レクイエム・ニ短調、三、セクエンツィア〜ディエス・イレ



廊下から入ってくる人の動きに釣られてドアのほうを見てみたら、栄口だった。
あの子の目指す先にあるのは花井の席で、そこに花井本人と、阿部もいる。主将と、副主将が二人揃った。きっとキャプテン会議だろう。俺には関係ない。
(どーしてお空はこんなに青いのかな?)
焦点を緩めたまんま、その突き抜ける青さを見るともなしに眺めていた。眺めていた、はずの視線は、次第にユルユルと落ちてきて自分の机の上を滑り、気が付くと四列向こう、前方の、栄口に終着している。

そのことを自覚すると強引に、けれど、表面的には誰にも見つからないさりげなさでそっと、いつまでも捉えていたがる視線を彼から引っぺがして窓の外に戻してやる。本当は、ずっとぼんやり見ていたい。
同時に、この心の深淵は誰にも気付かれたくはない。だって、ずっと見ていたい、なんて、恐ろしいと思わないか。それは淡い恋心でも、慎ましい想いでもない。薄暗い独りよがりな執着だ。それの増幅の果てに待つ結末など目に見えている。
だから、ずっと見ていたいと思う自分に対して、強引に。
それでも、ずっと見ていたいと思う自分もなかなか強情のようですんなりとは引き下がってくれず、もいちどやっぱり四列先に視界が振れた。

――栄口と、目が合った。


(神さま、ごめんなさい。俺が欲に打ち勝てなかったばっかりに……それにしたって、目を合わさせるなんてそんな罰は、酷すぎると思います。)
こちらにぐんぐん近づいてくるその姿を見ていると、朝のグラウンドで見送った、フワフワと飛ぶ白い蝶々が脳裏に浮かんだ。それはナミアゲハでもヤマトシジミでもない、紋白蝶。
栄口は純粋で、心の模様がそのまま顔に出て、今だって俺が笑いかけるとすぐに素直な笑顔を返してくれる。
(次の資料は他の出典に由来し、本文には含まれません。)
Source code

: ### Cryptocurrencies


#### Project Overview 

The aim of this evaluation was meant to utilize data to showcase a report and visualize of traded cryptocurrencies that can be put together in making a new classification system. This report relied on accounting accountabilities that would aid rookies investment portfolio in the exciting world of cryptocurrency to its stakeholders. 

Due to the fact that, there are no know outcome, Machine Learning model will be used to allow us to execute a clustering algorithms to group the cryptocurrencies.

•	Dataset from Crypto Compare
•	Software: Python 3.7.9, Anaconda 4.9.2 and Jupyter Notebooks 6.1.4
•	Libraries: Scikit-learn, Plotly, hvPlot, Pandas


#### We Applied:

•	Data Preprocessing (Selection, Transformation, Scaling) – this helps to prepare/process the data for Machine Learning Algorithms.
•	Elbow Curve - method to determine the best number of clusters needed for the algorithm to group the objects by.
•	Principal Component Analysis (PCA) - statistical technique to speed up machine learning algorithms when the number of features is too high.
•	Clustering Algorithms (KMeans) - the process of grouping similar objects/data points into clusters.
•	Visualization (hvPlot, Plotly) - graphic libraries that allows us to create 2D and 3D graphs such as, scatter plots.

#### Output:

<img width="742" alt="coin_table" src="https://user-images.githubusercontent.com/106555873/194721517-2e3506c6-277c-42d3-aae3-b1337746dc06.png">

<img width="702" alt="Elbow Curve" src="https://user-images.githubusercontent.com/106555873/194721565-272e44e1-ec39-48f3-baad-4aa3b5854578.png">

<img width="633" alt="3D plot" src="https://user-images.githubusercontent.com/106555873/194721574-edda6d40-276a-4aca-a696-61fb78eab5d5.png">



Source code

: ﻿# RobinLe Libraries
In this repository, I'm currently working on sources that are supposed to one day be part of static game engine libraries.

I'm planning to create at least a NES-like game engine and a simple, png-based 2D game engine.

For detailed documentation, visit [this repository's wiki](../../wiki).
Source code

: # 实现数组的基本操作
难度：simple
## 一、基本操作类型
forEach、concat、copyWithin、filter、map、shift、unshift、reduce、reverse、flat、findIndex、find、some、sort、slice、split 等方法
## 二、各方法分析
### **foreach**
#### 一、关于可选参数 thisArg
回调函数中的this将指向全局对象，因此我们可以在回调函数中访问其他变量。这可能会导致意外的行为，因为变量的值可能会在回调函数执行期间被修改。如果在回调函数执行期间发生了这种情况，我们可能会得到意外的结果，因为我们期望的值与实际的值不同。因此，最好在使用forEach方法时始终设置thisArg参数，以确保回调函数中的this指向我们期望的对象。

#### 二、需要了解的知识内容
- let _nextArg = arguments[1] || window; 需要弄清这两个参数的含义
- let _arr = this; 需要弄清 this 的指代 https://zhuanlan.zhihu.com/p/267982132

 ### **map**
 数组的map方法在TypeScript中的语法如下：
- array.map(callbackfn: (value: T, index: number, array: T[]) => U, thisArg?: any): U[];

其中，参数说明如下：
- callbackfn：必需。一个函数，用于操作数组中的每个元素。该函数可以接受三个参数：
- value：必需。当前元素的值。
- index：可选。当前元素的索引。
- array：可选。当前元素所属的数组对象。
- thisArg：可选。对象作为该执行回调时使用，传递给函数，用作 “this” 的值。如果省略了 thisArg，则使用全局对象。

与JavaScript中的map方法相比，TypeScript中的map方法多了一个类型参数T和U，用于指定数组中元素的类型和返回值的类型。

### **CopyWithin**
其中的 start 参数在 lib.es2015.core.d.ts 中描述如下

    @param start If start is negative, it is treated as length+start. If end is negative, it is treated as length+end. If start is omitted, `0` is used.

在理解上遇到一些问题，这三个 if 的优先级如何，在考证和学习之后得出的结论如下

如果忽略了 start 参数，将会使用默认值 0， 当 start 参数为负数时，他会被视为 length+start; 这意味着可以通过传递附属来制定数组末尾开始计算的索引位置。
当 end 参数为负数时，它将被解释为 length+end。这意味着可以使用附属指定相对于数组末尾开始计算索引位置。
ヘッドフォンを外して首にかけながら、きっと俺が糸を張ったら面白いように引っ掛かるんだろうなあ、なんて思ってしまう。

「なに聴いてるのー?」
「え〜、聴いてみる〜? ふふふ。」
俺は君の、人の領域に入ってくる瞬間の自然さが好きだ。
ヘッドフォンを少し遠慮がちに耳に当てて音を判断した、栄口の魅力的な眼がパカリと開かれた。心の模様がそのまま顔に出るくせに、こんな時にはスッと素早くそれを引っ込める。その手際がじつに鮮やかだ。小さく驚きをみせたその表情は次第に、こっそりと疑問符を浮かべたものへと変わる。それをすぐさま口に出してこないのは、彼の思考が凄まじい速さでクルクルと回っているせい。敬愛すべき思慮深さ。
「……あー、の……。」
言葉を選んでくれているんだ、俺のために。俺が――人が、傷付かないように。そんな君に、親愛を込めてお返事します。
「ヘコんだ時は爆音クラシック! 俺の見つけた密かなヒーリング方法だから、誰にも内緒だよ。」
「あ、うん。言わない言わない。」
「ふふ。」
「ふふふ……。」
二人だけの秘密ねなんて囁きはいかにも安直かと思うと笑いが洩れる。そして、それに対する栄口の八方美人的釣られ笑い。
「……。」
「……?」
人に同調するのがうまいんだろう。そこで、問題です。例えばそれを穴だと思う人がいて、例えばそこに付け入ろうと思う人がいて、そしたら君は、どうすんの。
「栄口は偉いね。」
「え?!」
「引いてても、あんまり動じないんだね。」
試してごめんね。

「ええ! 引いてない引いてない……や、そりゃ売れてる新曲か何かかと思ってたからビックリはしたけど、あくまでビックリしたんであって、」
「そか。」
優しい。
優しいなあ。人柄って、滲み出るんだな。
「あ、てか、何にヘコんでんのさー? 阿部?」
「ぶはっ! 『阿部?』って! 阿部がカワイソ。いや、ヘコんでるってのは冗談……つーか、ナシ!」
「ナシ?」
「いや〜、考えたらねえ、俺べつに全然ヘコんでなかったわ。ボーっとしたい時、に変えといて〜。」
ヘッドフォンを返してもらう流れで手に触れようかとも思ったけど、やめておいた。
「水谷って、よく分かんない……、……とかって、よく言われる?」
今、君に言われたよ。慌てて遠回しにしてさ、なんて。嗚呼、どこまでもこの子は素敵だ。
「掴みにくいって言われる。ふふ。」
「そっか。ふふふ。」
釣られ笑いは、控えめに。でなきゃ俺は――。


神さま、ますます欲づいてしまいます。










終.
青春迷路。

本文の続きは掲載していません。